Look over the last table in the Fit Summary report, which provides Model Summary

Statistics for the bottom line on comparing the options.

The quadratic model comes out best: It exhibits low standard deviation (Std. Dev.), high

R-Squared values, and a low PRESS.

The program automatically underlines at least one Suggested model. Always confirm this

suggestion by viewing these tables.

Explore more details on model selection: From the main menu select Tips, Screen Tips or simply press the lightbulb icon ( ) for more information about the procedure for choosing model(s).

Design-Expert allows you to select a model for in-depth statistical study. Click the Model

tab at the top of the screen to see the terms in the model.

Model results

The program defaults to the Suggested model shown in the earlier Fit Summary table.

Explore more details on model selection: If you want, you can choose an alternative model from the Process Order

pull-down list. (Be sure to try this in the rare cases when Design-Expert suggests more than one model.)

At this stage you could make use of the Add Term feature. This is subject to limitations that youd best ask about via

stathelp@statease.com.

Also, you could now manually reduce the model by clicking off insignificant effects. For example, you will see in a

moment that several terms in this case are marginally significant at best. Design-Expert provides several automatic

reduction algorithms as alternatives to the Manual method: Backward, Forward, and Stepwise. Click the

Selection list box to see these.
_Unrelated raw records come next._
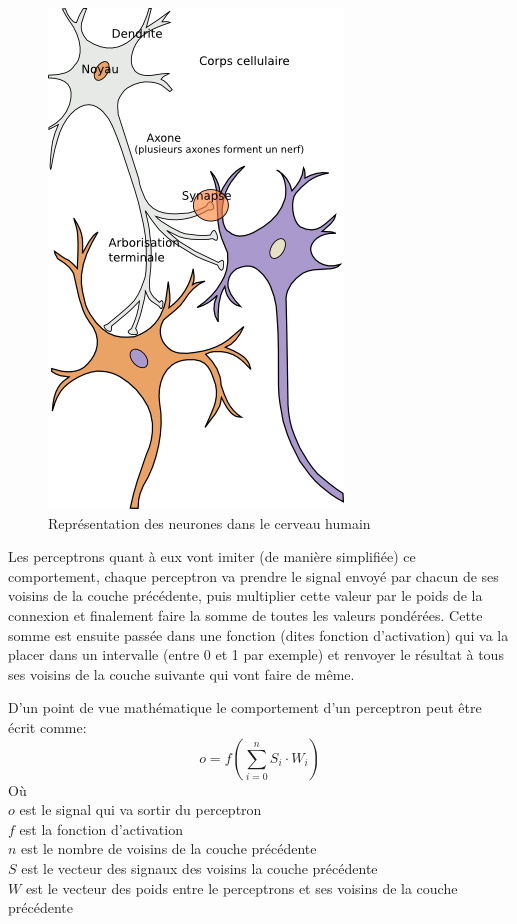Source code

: \documentclass{article}
\begin{document}
\begin{figure}[H]
\begin{center}
	\includegraphics[scale=0.5]{neurones.png}
	\caption{Représentation des neurones dans le cerveau humain \cite{neurons}}
\end{center}
\end{figure}

Les perceptrons quant à eux vont imiter (de manière simplifiée) ce comportement, chaque perceptron va prendre le signal envoyé par chacun de ses voisins de la couche précédente, puis multiplier cette valeur par le poids de la connexion et finalement faire la somme de toutes les valeurs pondérées. Cette somme est ensuite passée dans une fonction (dites fonction d'activation) qui va la placer dans un intervalle (entre 0 et 1 par exemple) et renvoyer le résultat à tous ses voisins de la couche suivante qui vont faire de même\cite{wikiperceptron}.

D'un point de vue mathématique le comportement d'un perceptron peut être écrit comme:
\begin{equation}
o = f(\sum_{i=0}^{n} S_i \cdot W_i)
\label{eq:percep}
\end{equation}
Où\\
$o$ est le signal qui va sortir du perceptron\\
$f$ est la fonction d'activation\\
$n$ est le nombre de voisins de la couche précédente\\
$S$ est le vecteur des signaux des voisins la couche précédente\\
$W$ est le vecteur des poids entre le perceptrons et ses voisins de la couche précédente
\end{document}
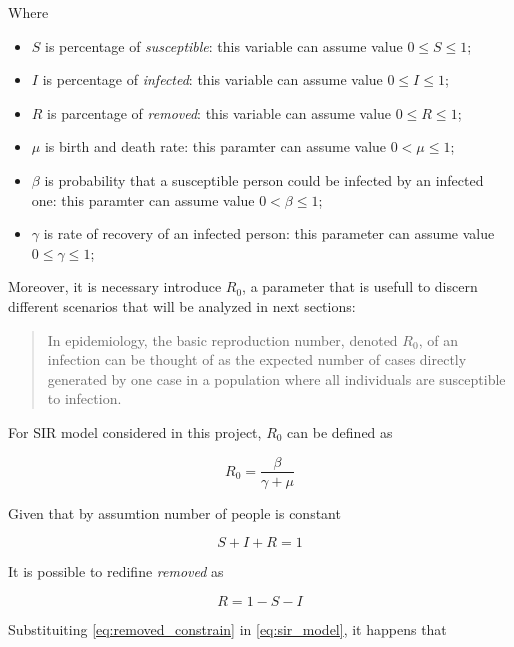 Where
\begin{itemize}
    \item $S$ is percentage of \textit{susceptible}: this variable can assume value $0 \leq S \leq 1$;
    \item $I$ is percentage of \textit{infected}: this variable can assume value $0 \leq I \leq 1$;
    \item $R$ is parcentage of \textit{removed}: this variable can assume value $0 \leq R \leq 1$;
    \item $\mu$ is birth and death rate: this paramter can assume value $0 < \mu \leq 1$;
    \item $\beta$ is probability that a susceptible person could be infected by an infected one: this paramter can assume value $0 < \beta \leq 1$;
    \item $\gamma$ is rate of recovery of an infected person: this parameter can assume value $0 \leq \gamma \leq 1$;
\end{itemize}

Moreover, it is necessary introduce $R_0$, a parameter that is usefull to discern different scenarios that will be analyzed in next sections:
\begin{quote}
    In epidemiology, the basic reproduction number, denoted $R_0$, of an infection can be thought of as the expected number of cases directly generated by one case in a population where all individuals are susceptible to infection. \cite{bib:r0_definition}
\end{quote}

For SIR model considered in this project, $R_0$ can be defined as

\begin{equation}
    \label{eq:r0_definition}
    R_0 = \frac{\beta}{\gamma + \mu}
\end{equation}

Given that by assumtion number of people is constant

\begin{equation}
\label{eq:population_constraint}
    S + I + R = 1
\end{equation}

It is possible to redifine \textit{removed} as

\begin{equation}
\label{eq:removed_constrain}
    R = 1 - S - I
\end{equation}

Substituiting \ref{eq:removed_constrain} in \ref{eq:sir_model}, it happens that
From more details, try Screen Tips and/or search Help.

Click the ANOVA tab to produce the analysis of variance for the selected model.

The ANOVA in this case confirms the adequacy of the quadratic model (the Model Prob>F is

less than 0.05.) You can also see probability values for each individual term in the model.

You may want to consider removing terms with probability values greater than 0.10. Use

process knowledge to guide your decisions.

Next, press the Bookmarks button for R-Squared to see that Design-Expert presents

various statistics to augment the ANOVA. The R-Squared statistics are very good near to

1.

Post-ANOVA statistics

Press forward to Coefficients to bring the following details to your screen, including the

mean effect-shift for each block, that is, the difference from Day 1 to Day 1 in the response.

Press Equations to bring the next section to your screen the predictive models in terms

of coded versus actual factors (shown side-by-side below). Block terms are left out. These

terms can be used to re-create the results of this experiment, but they cannot be used for

modeling future responses.

You cannot edit any ANOVA outputs. However, you can copy and paste the data to your

favorite Windows word processor or spreadsheet. Also, as detailed in the One-Factor RSM

tutorial, Design-Expert provides a tool to export equations directly to Excel in a handy

format that allows you to plug and chug, that is, enter whatever inputs you like to generate

predicted response. This might be handy for client who are phobic about statistics. ; )

The diagnostic details provided by Design-Expert can best be grasped by viewing plots

available via the Diagnostics tab. The most important diagnostic normal probability

plot of the residuals appears by default.

Data points should be approximately linear. A non-linear pattern (such as an S-shaped

curve) indicates non-normality in the error term, which may be corrected by a

transformation. The only sign of any problems in this data may be the point at the far right.

Click this on your screen to highlight it as shown above.

Find the floating Diagnostics Tool palette on your screen.

Explore details on how Design-Expert displays residuals: Notice that residuals are externally studentized unless

you change their form on the floating tool palette (not advised). This has been discussed in prior tutorials. To recap:

Studentized residuals counteract varying leverages due to design point locations. For example, center points carry

little weight in the fit and thus exhibit low leverage.

Now go to the Diagnostics Tool and click Resid. vs Run.

Now you can see that, although the highlighted run does differ more from its predicted

value than any other, there is really no cause for alarm.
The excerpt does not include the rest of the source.